• [What you should do] In the data below, find the line that contains "- avoir le courage de se former à nouveau" and the line that contains "Drawing inspiration from". Copy both, plus every line between them, exactly.
##### Dataset content #####
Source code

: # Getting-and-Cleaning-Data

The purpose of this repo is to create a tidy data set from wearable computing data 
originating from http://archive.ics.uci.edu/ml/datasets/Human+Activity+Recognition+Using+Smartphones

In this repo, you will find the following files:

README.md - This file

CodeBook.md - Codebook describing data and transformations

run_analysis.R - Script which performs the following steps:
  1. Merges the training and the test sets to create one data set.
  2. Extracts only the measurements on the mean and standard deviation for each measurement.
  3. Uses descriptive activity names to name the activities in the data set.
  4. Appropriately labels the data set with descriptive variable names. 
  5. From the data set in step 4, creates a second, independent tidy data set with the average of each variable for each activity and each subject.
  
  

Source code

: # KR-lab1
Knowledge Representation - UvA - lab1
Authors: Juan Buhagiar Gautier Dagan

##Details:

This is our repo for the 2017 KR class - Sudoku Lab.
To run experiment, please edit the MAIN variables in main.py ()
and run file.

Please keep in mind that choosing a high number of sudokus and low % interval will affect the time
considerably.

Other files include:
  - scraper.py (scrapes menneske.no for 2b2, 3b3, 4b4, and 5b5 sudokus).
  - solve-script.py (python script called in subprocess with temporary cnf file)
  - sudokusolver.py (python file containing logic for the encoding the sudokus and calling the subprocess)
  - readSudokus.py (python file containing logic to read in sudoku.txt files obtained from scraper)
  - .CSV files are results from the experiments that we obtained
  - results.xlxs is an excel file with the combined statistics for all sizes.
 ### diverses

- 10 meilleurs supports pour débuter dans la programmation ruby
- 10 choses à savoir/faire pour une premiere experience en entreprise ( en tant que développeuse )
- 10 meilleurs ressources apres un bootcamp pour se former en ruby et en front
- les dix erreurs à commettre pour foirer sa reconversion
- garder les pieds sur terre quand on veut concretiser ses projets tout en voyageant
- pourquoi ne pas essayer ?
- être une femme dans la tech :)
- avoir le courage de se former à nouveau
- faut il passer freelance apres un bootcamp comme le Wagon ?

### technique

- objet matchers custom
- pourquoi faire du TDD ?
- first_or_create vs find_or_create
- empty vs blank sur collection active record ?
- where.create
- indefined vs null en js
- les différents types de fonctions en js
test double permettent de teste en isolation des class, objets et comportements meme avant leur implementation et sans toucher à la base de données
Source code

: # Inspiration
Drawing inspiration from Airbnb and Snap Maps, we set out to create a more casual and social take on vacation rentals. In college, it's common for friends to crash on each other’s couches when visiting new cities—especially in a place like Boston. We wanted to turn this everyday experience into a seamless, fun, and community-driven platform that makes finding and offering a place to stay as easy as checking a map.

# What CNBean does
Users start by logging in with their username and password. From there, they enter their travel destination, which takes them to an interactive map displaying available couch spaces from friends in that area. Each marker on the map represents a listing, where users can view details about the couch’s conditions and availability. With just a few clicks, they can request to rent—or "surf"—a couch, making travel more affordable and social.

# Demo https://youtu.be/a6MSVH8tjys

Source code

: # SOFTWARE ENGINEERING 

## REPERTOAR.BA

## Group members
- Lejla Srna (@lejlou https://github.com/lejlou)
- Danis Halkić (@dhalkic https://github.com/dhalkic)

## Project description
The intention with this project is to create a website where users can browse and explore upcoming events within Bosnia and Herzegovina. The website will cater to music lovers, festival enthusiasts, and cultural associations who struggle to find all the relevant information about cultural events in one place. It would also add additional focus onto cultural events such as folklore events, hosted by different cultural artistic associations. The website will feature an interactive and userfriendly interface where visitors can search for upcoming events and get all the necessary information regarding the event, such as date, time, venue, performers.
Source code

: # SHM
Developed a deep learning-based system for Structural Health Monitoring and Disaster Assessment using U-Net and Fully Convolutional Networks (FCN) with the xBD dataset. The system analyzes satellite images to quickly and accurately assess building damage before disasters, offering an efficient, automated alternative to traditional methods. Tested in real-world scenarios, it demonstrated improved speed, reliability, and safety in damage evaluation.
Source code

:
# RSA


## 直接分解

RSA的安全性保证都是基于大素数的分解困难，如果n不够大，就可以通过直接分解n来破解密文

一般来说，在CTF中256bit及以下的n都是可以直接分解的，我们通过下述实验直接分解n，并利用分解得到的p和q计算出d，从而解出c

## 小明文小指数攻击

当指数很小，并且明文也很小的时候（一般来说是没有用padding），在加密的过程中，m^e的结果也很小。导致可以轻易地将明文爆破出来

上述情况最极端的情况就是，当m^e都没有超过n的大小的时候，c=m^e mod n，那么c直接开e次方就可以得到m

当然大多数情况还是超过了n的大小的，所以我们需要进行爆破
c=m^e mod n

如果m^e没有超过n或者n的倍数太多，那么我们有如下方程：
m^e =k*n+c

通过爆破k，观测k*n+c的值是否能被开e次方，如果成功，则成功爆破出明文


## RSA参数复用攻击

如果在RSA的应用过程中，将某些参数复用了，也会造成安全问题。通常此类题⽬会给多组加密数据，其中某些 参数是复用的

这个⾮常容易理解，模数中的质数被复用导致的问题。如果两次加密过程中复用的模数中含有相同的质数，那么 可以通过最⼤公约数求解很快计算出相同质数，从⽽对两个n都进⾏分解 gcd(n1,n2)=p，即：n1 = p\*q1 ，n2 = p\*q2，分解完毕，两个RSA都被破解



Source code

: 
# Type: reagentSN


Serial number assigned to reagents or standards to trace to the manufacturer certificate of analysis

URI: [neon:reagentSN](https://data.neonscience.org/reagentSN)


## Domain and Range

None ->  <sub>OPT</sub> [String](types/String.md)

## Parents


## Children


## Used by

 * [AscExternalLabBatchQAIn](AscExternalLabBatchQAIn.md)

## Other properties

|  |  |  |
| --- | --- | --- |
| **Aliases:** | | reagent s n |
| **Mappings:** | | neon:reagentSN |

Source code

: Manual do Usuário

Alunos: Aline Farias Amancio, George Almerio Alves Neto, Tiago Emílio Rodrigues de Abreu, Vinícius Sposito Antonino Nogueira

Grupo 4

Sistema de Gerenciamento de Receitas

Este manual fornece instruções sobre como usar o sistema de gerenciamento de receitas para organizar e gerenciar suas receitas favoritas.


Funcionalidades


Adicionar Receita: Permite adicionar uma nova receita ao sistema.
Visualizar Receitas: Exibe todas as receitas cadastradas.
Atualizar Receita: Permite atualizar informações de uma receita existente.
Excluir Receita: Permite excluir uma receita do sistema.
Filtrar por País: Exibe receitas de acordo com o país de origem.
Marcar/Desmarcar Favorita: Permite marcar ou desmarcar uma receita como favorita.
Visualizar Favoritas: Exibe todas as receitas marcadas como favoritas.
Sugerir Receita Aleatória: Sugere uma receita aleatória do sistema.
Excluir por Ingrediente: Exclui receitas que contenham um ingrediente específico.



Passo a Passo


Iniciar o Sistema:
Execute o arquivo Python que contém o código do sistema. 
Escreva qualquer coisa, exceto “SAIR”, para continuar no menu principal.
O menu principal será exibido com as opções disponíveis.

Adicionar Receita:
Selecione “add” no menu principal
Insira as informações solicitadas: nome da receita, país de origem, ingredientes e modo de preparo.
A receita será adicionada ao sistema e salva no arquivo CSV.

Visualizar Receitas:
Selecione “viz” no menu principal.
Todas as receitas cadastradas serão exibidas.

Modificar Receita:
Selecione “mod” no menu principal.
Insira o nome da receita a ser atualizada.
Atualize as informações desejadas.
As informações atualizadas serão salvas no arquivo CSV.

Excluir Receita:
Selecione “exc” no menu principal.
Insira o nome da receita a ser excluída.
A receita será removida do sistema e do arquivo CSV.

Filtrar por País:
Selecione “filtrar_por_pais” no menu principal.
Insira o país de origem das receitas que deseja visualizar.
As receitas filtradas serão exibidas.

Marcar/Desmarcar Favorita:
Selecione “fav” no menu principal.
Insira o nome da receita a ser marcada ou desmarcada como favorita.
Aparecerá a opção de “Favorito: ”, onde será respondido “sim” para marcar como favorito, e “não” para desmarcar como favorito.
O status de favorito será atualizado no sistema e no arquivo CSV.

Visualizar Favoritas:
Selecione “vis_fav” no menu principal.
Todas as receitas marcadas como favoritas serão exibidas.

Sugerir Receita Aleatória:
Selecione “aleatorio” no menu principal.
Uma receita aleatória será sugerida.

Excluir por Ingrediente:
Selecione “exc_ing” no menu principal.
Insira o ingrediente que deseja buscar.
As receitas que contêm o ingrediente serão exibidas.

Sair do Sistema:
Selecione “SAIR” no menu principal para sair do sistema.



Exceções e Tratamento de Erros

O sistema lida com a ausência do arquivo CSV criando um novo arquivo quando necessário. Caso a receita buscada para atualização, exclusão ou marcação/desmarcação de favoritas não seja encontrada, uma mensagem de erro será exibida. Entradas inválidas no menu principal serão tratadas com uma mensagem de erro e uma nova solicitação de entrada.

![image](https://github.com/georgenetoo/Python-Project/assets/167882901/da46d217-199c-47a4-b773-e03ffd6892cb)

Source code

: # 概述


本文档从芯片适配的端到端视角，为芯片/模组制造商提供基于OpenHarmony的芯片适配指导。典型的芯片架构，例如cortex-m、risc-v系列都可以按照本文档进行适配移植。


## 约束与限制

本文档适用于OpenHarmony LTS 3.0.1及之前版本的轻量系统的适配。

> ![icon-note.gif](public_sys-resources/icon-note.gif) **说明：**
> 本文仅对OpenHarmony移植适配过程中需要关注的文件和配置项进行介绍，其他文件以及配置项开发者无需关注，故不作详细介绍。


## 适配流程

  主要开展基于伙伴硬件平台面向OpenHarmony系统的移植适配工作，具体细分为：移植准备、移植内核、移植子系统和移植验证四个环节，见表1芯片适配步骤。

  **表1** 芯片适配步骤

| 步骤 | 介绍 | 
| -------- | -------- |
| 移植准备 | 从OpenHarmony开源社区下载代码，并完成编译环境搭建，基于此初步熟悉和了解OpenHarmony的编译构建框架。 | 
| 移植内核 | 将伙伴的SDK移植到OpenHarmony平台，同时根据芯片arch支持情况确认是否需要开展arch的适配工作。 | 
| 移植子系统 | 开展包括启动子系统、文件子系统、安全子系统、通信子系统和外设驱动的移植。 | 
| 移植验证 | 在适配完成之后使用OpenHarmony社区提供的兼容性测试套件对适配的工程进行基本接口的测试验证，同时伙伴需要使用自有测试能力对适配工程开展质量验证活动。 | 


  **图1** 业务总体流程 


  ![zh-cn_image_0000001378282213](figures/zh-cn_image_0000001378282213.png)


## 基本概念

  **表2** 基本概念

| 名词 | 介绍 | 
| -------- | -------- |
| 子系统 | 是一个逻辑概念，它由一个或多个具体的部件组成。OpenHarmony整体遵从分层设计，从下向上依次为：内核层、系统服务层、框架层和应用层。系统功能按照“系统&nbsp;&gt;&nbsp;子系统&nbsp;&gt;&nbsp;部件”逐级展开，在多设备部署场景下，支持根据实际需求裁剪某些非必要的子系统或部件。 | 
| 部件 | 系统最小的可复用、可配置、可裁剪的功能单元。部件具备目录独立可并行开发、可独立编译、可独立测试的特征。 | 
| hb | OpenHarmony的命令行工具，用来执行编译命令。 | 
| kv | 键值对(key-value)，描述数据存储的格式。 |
#####
• [Output below]
- avoir le courage de se former à nouveau
- faut il passer freelance apres un bootcamp comme le Wagon ?

### technique

- objet matchers custom
- pourquoi faire du TDD ?
- first_or_create vs find_or_create
- empty vs blank sur collection active record ?
- where.create
- indefined vs null en js
- les différents types de fonctions en js
test double permettent de teste en isolation des class, objets et comportements meme avant leur implementation et sans toucher à la base de données
Source code

: # Inspiration
Drawing inspiration from Airbnb and Snap Maps, we set out to create a more casual and social take on vacation rentals. In college, it's common for friends to crash on each other’s couches when visiting new cities—especially in a place like Boston. We wanted to turn this everyday experience into a seamless, fun, and community-driven platform that makes finding and offering a place to stay as easy as checking a map.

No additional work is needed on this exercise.